Voorgestelde maatregelen
Met het oog op de controle van de visserijsterfte (met waarschijnlijk
een verlaging van de sterfte tot gevolg) stelt de Commissie een aantal
maatregelen voor die vergelijkbaar zijn met die voor kabeljauw. Het
gaat dan met name om bevissingsregels voor de vaststelling van de
totaal toegestane vangsten (TAC's), de sluiting van bepaalde gebieden,
de beperking van de visserij-inspanning en handhavingsmaatregelen.
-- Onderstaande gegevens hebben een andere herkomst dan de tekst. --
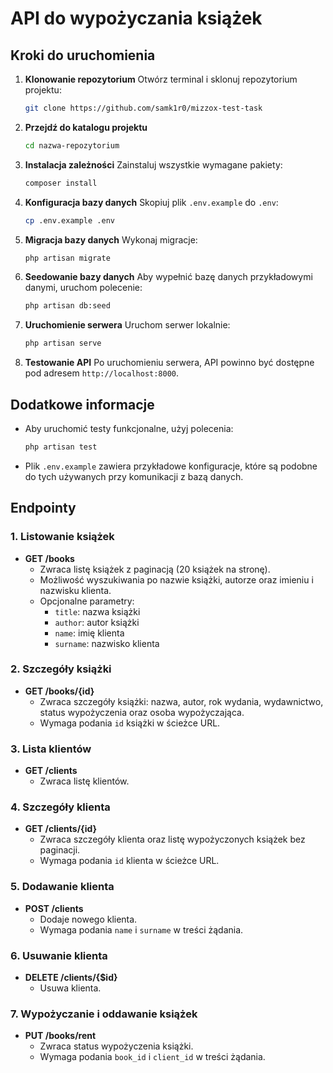 # API do wypożyczania książek

## Kroki do uruchomienia

1. **Klonowanie repozytorium**
   Otwórz terminal i sklonuj repozytorium projektu:
   ```bash
   git clone https://github.com/samk1r0/mizzox-test-task
   ```

2. **Przejdź do katalogu projektu**
   ```bash
   cd nazwa-repozytorium
   ```

3. **Instalacja zależności**
   Zainstaluj wszystkie wymagane pakiety:
   ```bash
   composer install
   ```

4. **Konfiguracja bazy danych**
   Skopiuj plik `.env.example` do `.env`:
   ```bash
   cp .env.example .env
   ```

5. **Migracja bazy danych**
   Wykonaj migracje:
   ```bash
   php artisan migrate
   ```

6. **Seedowanie bazy danych**
   Aby wypełnić bazę danych przykładowymi danymi, uruchom polecenie:
   ```bash
   php artisan db:seed
   ```

7. **Uruchomienie serwera**
   Uruchom serwer lokalnie:
   ```bash
   php artisan serve
   ```

8. **Testowanie API**
   Po uruchomieniu serwera, API powinno być dostępne pod adresem `http://localhost:8000`.

## Dodatkowe informacje
- Aby uruchomić testy funkcjonalne, użyj polecenia:
  ```bash
  php artisan test
  ```
- Plik `.env.example` zawiera przykładowe konfiguracje, które są podobne do tych używanych przy komunikacji z bazą danych.

## Endpointy

### 1. Listowanie książek
- **GET /books**
  - Zwraca listę książek z paginacją (20 książek na stronę).
  - Możliwość wyszukiwania po nazwie książki, autorze oraz imieniu i nazwisku klienta.
  - Opcjonalne parametry:
    - `title`: nazwa książki
    - `author`: autor książki
    - `name`: imię klienta
    - `surname`: nazwisko klienta

### 2. Szczegóły książki
- **GET /books/{id}**
  - Zwraca szczegóły książki: nazwa, autor, rok wydania, wydawnictwo, status wypożyczenia oraz osoba wypożyczająca.
  - Wymaga podania `id` książki w ścieżce URL.

### 3. Lista klientów
- **GET /clients**
  - Zwraca listę klientów.

### 4. Szczegóły klienta
- **GET /clients/{id}**
  - Zwraca szczegóły klienta oraz listę wypożyczonych książek bez paginacji.
  - Wymaga podania `id` klienta w ścieżce URL.

### 5. Dodawanie klienta
- **POST /clients**
  - Dodaje nowego klienta.
  - Wymaga podania `name` i `surname` w treści żądania.

### 6. Usuwanie klienta
- **DELETE /clients/{$id}**
  - Usuwa klienta.

### 7. Wypożyczanie i oddawanie książek
- **PUT /books/rent**
  - Zwraca status wypożyczenia książki.
  - Wymaga podania `book_id` i `client_id` w treści żądania.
Beperking van de visserij-inspanning
De Commissie heeft voorgesteld de visserij-inspanning te beperken op
basis van kilowattdagen (hierbij wordt de visserij-inspanning berekend
door het motorvermogen van het vaartuig te vermenigvuldigen met het
aantal buitengaats doorgebrachte dagen). Naar aanleiding van het
besluit van de Raad van december 2003 over de kabeljauwvisserij,
waarbij de regeling inzake de visserij-inspanning gebaseerd wordt op
het aantal dagen dat een visserijvaartuig, rekening houdend met
specifieke gebieden en het gebruikte vistuig, buitengaats mag
doorbrengen, zal de Commissie evenwel haar voorstel voor tong,
zuidelijke heek en langoustine dienovereenkomstig aanpassen. De
gedetailleerde invulling van het voorstel (aantal dagen) zal tijdens
de komende besprekingen met de Raad en het Europees Parlement te berde
worden gebracht.
Handhaving
De twee voorstellen bevatten tevens specifieke maatregelen ter
versterking van de controle, inspectie en bewaking van vaartuigen die
onder de regeling voor het beheer van de visserij-inspanning vallen.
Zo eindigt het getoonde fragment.